Reform des öffentlich-rechtlichen Rundfunks: Wo die Musik spielt

Fusionen und Schließungen? Warum es nicht sinnvoll wäre, bei den renommierten Orchestern und Chören der ARD-Sender zu sparen.

Wer in Deutschland etwas auf sich hält, der leistet sich zumindest ein Orchester. Also werden hierzulande 129 Orchester, 81 davon spielen in Opernhäusern, durch die öffentliche Hand finanziert. So verkündet das Gerald Mertens von der allwissenden und mächtigen „unisono Deutsche Musik- und Orchestervereinigung“ (unisono, früher hieß sie DOV). Diese Zahl 129 bedeutet Weltspitze und ein kulturelles Alleinstellungsmerkmal, das den Ruf Deutschlands weltweit und vor allem positiv prägt. Die Zahl verwundert wenig, da deutsche Komponisten zentral an der Entwicklung der klassischen Musik beteiligt waren und sind. […]

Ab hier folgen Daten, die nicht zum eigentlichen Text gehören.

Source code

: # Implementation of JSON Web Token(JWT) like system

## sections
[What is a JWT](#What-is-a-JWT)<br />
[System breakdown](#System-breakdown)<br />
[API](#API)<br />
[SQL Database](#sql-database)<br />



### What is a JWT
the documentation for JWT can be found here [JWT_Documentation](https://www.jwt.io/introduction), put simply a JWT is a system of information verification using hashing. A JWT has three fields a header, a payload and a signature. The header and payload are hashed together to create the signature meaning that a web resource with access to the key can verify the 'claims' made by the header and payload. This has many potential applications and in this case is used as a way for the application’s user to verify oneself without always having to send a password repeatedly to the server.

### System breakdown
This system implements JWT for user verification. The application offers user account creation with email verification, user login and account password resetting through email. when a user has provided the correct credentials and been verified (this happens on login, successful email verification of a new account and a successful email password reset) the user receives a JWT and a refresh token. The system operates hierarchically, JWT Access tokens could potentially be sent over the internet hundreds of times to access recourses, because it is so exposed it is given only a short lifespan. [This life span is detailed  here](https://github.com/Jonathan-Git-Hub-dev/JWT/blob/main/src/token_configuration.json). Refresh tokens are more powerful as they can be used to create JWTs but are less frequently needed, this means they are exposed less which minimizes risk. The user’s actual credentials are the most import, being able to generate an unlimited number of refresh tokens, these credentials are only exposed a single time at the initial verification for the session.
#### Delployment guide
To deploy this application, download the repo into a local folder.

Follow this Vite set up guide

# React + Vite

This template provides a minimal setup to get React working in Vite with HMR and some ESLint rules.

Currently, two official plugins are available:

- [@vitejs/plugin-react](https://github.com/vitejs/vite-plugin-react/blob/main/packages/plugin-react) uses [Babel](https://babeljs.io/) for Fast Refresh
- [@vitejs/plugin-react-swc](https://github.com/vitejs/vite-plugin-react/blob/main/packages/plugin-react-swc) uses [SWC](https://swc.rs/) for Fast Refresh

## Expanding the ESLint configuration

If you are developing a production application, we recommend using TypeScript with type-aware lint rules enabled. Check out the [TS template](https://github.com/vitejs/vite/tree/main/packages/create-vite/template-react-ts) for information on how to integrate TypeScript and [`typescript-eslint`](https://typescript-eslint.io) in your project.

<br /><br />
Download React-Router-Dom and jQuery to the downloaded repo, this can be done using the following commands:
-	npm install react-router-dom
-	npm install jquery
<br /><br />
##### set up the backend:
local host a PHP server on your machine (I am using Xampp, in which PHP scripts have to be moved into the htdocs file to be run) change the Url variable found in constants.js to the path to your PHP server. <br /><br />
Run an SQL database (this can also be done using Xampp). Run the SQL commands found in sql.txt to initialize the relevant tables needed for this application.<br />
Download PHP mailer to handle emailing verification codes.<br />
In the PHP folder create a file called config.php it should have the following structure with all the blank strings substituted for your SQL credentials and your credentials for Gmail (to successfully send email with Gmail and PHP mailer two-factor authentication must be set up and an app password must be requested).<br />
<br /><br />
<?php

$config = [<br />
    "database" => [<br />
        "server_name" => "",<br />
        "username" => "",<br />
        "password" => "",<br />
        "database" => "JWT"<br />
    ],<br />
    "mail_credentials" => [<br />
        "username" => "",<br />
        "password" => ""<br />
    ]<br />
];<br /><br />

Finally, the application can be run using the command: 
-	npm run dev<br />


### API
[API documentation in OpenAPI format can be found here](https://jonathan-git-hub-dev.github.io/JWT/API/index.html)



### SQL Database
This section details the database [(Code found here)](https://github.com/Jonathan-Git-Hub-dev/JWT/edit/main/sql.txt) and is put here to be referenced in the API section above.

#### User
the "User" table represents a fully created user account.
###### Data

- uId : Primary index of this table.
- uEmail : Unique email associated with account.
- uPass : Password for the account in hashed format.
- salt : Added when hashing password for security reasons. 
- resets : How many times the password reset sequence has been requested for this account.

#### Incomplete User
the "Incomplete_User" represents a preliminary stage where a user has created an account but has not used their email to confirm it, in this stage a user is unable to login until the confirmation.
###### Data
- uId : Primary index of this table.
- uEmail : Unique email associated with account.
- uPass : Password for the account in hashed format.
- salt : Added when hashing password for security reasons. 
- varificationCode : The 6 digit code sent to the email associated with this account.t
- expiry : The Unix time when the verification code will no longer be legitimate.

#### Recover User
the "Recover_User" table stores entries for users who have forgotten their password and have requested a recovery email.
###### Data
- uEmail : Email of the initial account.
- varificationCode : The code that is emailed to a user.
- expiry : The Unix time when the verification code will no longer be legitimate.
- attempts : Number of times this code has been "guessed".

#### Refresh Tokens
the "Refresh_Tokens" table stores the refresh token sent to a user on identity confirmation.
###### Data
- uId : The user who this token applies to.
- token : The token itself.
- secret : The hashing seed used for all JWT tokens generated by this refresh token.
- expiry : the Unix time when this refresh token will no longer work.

Außer dem dafür zu kleinen und zu armen Radio Bremen unterhalten die anderen acht ARD-Anstalten zusammen zwölf Orchester, sieben Chöre und vier Big Bands. Die gehören allesamt zu den Spitzenensembles in Deutschland, ihre Abschaffung würde dem Ruf des Klassikstandorts Deutschlands schwer schaden. Klassik ist eben in Deutschland unverzichtbar. Jedes Ensemble hat seine eigene Ausrichtung, ein eigenes Publikum, eine eigene Strahlkraft. […]

Bei den Chören ist die Situation vielschichtiger. Es gibt laut Gerald Mertens nur zwei Konzertchöre, in Berlin und Leipzig, die die großen romantischen Oratorien ohne zusätzliche Sänger aufführen können, der Berliner Rundfunkchor ist der bevorzugte Partner der Berliner Philharmoniker. Das Vokalensemble des SWR ist sehr viel kleiner und solistisch orientiert, für die Musiker geht es bevorzugt um lebende Komponisten. Einen ebenfalls sehr guten Ruf hat der Rias-Kammerchor, dessen 34 Sängerinnen in dieser Saison 58 Konzerte geben, vom Barock zur Moderne. […]

Insgesamt sind in den ARD-Ensembles laut Tom Buhrow 2000, laut Gerald Mertens von „unisono“ 1200 Musiker beschäftigt. […]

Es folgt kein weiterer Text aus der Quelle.